EXERCISE INSTRUCTIONS ▸ Take the lines below between the one holding "of your package should" and the one holding "than what's currently", inclusive, and copy them exactly. Add nothing.

---+---

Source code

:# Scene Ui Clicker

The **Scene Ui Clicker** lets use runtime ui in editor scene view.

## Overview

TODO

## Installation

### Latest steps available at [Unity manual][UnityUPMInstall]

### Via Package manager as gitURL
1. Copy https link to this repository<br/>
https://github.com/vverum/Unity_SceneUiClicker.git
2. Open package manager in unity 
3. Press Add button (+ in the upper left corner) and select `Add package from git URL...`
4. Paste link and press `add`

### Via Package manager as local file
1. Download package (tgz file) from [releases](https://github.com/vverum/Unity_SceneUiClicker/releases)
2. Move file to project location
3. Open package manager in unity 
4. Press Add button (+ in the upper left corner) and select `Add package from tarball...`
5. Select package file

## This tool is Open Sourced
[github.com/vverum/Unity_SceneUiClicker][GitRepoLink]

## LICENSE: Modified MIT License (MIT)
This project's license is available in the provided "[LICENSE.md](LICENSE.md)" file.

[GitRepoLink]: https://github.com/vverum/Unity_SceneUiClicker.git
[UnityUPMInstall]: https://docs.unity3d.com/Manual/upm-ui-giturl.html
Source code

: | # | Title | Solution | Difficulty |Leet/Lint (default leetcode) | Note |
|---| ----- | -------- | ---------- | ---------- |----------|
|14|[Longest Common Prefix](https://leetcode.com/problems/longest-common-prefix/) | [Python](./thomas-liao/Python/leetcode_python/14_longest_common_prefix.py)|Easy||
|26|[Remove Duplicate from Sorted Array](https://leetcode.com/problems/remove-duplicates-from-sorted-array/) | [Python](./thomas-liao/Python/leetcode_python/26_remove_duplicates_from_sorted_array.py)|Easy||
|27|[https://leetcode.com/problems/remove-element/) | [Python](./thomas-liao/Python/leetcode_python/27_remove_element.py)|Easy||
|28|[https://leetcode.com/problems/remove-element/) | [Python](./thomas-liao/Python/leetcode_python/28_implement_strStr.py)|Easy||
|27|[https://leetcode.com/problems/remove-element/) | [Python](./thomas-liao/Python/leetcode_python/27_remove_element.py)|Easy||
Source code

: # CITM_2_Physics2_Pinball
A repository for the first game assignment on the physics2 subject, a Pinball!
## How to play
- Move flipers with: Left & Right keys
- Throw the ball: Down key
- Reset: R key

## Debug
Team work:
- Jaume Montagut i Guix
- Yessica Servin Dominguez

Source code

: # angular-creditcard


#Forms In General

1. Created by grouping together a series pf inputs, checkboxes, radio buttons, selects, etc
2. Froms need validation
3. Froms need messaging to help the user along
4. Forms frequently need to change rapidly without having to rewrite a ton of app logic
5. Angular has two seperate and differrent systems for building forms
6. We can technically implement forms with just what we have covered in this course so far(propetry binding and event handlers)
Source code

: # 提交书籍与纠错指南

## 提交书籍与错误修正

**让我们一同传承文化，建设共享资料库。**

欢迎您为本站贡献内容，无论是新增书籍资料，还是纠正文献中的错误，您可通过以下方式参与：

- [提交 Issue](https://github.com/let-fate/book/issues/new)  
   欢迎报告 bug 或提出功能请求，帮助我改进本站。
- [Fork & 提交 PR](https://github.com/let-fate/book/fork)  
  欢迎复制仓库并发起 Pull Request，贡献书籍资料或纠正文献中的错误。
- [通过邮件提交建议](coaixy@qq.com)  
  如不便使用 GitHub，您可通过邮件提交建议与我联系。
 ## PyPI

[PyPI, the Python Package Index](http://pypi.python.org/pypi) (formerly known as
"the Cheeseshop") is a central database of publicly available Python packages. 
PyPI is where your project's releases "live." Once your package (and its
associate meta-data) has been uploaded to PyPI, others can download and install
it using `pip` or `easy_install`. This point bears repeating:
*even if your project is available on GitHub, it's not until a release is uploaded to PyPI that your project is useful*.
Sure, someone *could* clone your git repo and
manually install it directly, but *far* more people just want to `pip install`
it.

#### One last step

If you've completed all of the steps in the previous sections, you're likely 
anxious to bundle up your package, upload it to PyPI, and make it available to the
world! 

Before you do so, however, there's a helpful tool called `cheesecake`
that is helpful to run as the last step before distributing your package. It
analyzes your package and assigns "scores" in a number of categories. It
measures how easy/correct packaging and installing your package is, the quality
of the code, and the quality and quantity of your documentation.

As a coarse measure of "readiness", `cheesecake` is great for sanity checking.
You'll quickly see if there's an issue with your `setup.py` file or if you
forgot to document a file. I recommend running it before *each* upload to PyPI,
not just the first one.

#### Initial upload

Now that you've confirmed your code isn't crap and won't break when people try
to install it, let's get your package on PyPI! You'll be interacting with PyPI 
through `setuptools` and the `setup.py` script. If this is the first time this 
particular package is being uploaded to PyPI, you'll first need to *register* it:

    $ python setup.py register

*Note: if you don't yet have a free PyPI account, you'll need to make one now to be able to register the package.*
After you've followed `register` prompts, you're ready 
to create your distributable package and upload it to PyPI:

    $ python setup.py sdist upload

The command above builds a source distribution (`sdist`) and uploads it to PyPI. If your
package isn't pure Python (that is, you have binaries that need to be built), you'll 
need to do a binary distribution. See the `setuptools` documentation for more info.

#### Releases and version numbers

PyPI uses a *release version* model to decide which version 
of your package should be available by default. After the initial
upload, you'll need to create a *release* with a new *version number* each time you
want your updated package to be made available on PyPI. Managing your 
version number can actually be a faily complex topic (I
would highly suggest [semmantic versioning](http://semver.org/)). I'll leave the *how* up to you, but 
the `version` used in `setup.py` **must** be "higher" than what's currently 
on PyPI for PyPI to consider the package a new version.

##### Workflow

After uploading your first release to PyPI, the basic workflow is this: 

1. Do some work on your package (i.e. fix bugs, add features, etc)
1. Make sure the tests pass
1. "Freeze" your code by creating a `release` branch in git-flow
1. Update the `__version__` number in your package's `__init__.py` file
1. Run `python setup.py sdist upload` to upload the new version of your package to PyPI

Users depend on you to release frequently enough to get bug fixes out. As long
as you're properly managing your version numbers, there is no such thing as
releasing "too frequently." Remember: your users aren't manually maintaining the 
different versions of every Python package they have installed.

---+---

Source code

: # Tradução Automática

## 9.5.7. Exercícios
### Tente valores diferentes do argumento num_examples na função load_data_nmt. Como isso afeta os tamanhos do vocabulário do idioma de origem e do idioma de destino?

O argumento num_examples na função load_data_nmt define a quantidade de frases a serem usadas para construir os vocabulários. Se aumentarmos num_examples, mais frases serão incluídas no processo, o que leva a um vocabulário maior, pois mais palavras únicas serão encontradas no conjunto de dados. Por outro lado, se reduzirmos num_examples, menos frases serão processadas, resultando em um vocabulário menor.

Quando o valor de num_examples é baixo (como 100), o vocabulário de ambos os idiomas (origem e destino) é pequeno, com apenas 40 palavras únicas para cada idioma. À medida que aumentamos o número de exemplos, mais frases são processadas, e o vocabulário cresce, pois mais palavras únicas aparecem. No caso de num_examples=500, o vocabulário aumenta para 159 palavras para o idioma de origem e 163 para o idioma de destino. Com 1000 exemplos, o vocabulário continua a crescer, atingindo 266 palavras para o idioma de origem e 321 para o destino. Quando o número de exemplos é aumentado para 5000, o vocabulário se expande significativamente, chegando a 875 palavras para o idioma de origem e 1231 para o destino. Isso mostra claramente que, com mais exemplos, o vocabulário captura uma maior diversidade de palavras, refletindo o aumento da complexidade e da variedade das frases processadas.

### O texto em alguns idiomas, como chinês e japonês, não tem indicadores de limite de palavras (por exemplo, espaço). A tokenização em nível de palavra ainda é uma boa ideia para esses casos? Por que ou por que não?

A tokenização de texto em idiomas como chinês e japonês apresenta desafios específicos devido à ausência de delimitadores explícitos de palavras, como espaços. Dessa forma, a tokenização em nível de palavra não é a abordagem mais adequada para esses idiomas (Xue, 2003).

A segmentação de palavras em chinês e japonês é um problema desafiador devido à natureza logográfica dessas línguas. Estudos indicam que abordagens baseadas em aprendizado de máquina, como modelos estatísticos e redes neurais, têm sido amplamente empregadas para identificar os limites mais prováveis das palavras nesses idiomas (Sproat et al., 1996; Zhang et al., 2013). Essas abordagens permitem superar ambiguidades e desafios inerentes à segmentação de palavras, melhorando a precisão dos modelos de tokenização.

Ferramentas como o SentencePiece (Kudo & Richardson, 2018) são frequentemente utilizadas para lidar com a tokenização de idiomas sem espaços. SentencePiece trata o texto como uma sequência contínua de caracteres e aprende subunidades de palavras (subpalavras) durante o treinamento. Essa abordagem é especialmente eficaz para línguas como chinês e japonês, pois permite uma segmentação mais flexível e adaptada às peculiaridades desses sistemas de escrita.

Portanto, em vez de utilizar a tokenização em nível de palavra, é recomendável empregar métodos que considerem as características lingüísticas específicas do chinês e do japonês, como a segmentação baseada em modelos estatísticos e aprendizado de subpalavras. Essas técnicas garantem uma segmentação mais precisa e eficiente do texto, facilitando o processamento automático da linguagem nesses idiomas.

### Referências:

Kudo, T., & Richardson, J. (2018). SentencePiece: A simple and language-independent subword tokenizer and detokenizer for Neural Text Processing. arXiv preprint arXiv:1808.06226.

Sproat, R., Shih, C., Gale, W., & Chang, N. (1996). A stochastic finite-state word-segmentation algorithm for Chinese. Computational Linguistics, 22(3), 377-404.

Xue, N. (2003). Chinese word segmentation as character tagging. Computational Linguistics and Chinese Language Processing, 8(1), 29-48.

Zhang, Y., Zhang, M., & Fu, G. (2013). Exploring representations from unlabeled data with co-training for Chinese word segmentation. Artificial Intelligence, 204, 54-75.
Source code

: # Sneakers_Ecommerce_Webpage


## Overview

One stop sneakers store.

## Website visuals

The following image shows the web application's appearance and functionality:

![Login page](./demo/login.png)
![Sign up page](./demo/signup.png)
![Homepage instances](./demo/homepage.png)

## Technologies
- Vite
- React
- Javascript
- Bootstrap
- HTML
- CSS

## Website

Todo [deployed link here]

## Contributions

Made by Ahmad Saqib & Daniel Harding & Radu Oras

---+---

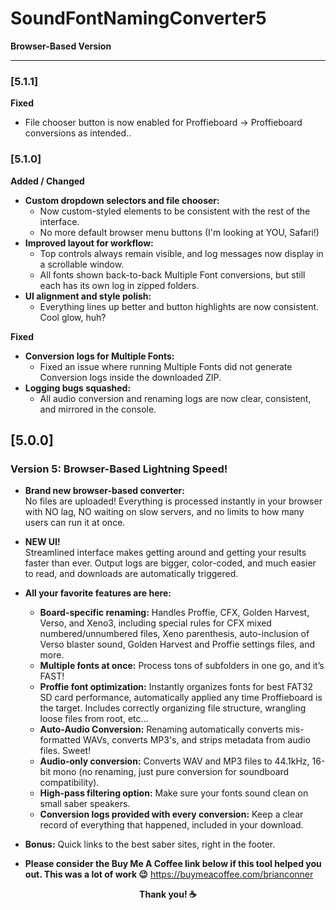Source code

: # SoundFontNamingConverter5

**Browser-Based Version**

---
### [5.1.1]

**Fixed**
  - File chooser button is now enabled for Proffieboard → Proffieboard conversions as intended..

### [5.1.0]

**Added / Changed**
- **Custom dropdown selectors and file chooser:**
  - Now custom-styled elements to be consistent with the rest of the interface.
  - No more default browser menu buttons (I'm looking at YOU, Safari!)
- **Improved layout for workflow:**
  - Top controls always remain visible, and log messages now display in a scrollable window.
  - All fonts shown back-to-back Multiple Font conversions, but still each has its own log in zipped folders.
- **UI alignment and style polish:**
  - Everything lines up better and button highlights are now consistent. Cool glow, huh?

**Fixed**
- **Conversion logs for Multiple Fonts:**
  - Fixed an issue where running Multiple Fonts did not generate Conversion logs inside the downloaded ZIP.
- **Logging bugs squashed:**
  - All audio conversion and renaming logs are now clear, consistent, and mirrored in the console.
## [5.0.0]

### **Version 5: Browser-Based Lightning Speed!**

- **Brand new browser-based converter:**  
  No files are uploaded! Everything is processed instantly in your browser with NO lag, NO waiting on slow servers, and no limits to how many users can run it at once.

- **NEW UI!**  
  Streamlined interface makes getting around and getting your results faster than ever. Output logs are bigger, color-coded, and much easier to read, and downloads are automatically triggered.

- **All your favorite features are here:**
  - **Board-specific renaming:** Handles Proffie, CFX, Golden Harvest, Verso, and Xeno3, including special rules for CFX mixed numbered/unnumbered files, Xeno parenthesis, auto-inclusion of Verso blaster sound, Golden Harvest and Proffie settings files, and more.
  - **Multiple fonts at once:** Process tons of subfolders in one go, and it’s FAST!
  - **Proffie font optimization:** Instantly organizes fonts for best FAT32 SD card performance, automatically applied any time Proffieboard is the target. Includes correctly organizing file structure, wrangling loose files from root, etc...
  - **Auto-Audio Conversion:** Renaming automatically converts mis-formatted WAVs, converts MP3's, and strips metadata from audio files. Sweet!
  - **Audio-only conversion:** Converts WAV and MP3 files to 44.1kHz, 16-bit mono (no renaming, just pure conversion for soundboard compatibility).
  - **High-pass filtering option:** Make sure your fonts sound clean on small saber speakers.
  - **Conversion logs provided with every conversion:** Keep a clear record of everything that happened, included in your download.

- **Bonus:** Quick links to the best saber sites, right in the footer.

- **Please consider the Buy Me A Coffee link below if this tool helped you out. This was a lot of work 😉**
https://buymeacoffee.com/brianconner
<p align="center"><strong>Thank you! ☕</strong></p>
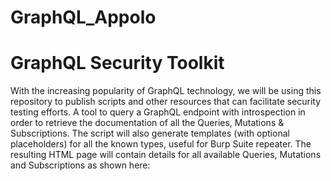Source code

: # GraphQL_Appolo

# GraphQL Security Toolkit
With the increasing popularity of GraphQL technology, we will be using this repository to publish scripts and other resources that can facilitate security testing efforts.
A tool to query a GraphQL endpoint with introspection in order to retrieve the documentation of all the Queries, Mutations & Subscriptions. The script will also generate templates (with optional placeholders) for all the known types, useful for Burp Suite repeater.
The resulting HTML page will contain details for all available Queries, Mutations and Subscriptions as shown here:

---+---

ANSWER TO THE EXERCISE ▸
of your package should be available by default. After the initial
upload, you'll need to create a *release* with a new *version number* each time you
want your updated package to be made available on PyPI. Managing your 
version number can actually be a faily complex topic (I
would highly suggest [semmantic versioning](http://semver.org/)). I'll leave the *how* up to you, but 
the `version` used in `setup.py` **must** be "higher" than what's currently 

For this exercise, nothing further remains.